PROBLEM: Your answer must be the lines from the top of the listing below through the line that holds "space product map", retyped exactly, with no pictures.

EXTRACTED MATERIAL:
+++

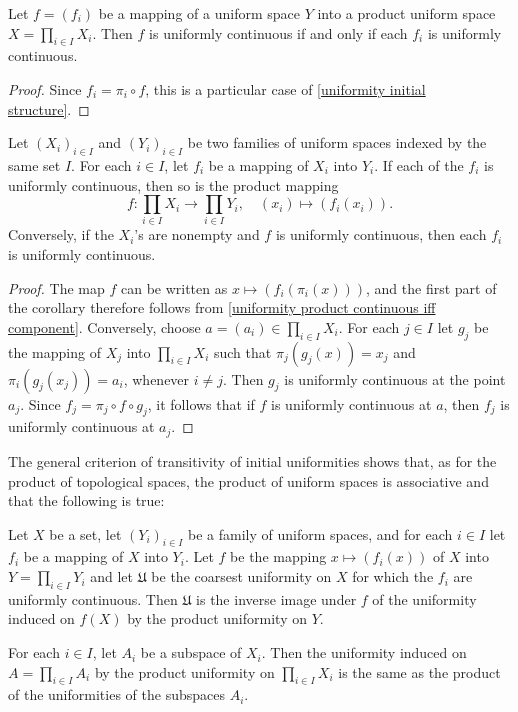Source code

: \begin{proposition}\label{uniformity product continuous iff component}
Let $f=(f_i)$ be a mapping of a uniform space $Y$ into a product uniform space $X=\prod_{i\in I}X_i$. Then $f$ is uniformly continuous if and only if each $f_i$ is uniformly continuous.
\end{proposition}
\begin{proof}
Since $f_i=\pi_i\circ f$, this is a particular case of \cref{uniformity initial structure}.
\end{proof}
\begin{corollary}\label{uniform space product map uniformly continuous iff}
Let $(X_i)_{i\in I}$ and $(Y_i)_{i\in I}$ be two families of uniform spaces indexed by the same set $I$. For each $i\in I$, let $f_i$ be a mapping of $X_i$ into $Y_i$. If each of the $f_i$ is uniformly continuous, then so is the product mapping
\[f:\prod_{i\in I}X_i\to\prod_{i\in I}Y_i,\quad (x_i)\mapsto(f_i(x_i)).\]
Conversely, if the $X_i$'s are nonempty and $f$ is uniformly continuous, then each $f_i$ is uniformly continuous.
\end{corollary}
\begin{proof}
The map $f$ can be written as $x\mapsto(f_i(\pi_i(x)))$, and the first part of the corollary therefore follows from \cref{uniformity product continuous iff component}. Conversely, choose $a=(a_i)\in\prod_{i\in I}X_i$. For each $j\in I$ let $g_j$ be the mapping of $X_j$ into $\prod_{i\in I}X_i$ such that $\pi_j(g_j(x))=x_j$ and $\pi_i(g_j(x_j))=a_i$, whenever $i\neq j$. Then $g_j$ is uniformly continuous at the point $a_j$. Since $f_j=\pi_j\circ f\circ g_j$, it follows that if $f$ is uniformly continuous at $a$, then $f_j$ is uniformly continuous at $a_j$.
\end{proof}
The general criterion of transitivity of initial uniformities shows that, as for the product of topological spaces, the product of uniform spaces is associative and that the following is true:
\begin{proposition}
Let $X$ be a set, let $(Y_i)_{i\in I}$ be a family of uniform spaces, and for each $i\in I$ let $f_i$ be a mapping of $X$ into $Y_i$. Let $f$ be the mapping $x\mapsto(f_i(x))$ of $X$ into $Y=\prod_{i\in I}Y_i$ and let $\mathfrak{U}$ be the coarsest uniformity on $X$ for which the $f_i$ are uniformly continuous. Then $\mathfrak{U}$ is the inverse image under $f$ of the uniformity induced on $f(X)$ by the product uniformity on $Y$.
\end{proposition}
\begin{corollary}
For each $i\in I$, let $A_i$ be a subspace of $X_i$. Then the uniformity induced on $A=\prod_{i\in I}A_i$ by the product uniformity on $\prod_{i\in I}X_i$ is the same as the product of the uniformities of the subspaces $A_i$.
\end{corollary}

+++

WRITTEN REPLY:
Source code

: \begin{proposition}\label{uniformity product continuous iff component}
Let $f=(f_i)$ be a mapping of a uniform space $Y$ into a product uniform space $X=\prod_{i\in I}X_i$. Then $f$ is uniformly continuous if and only if each $f_i$ is uniformly continuous.
\end{proposition}
\begin{proof}
Since $f_i=\pi_i\circ f$, this is a particular case of \cref{uniformity initial structure}.
\end{proof}
\begin{corollary}\label{uniform space product map uniformly continuous iff}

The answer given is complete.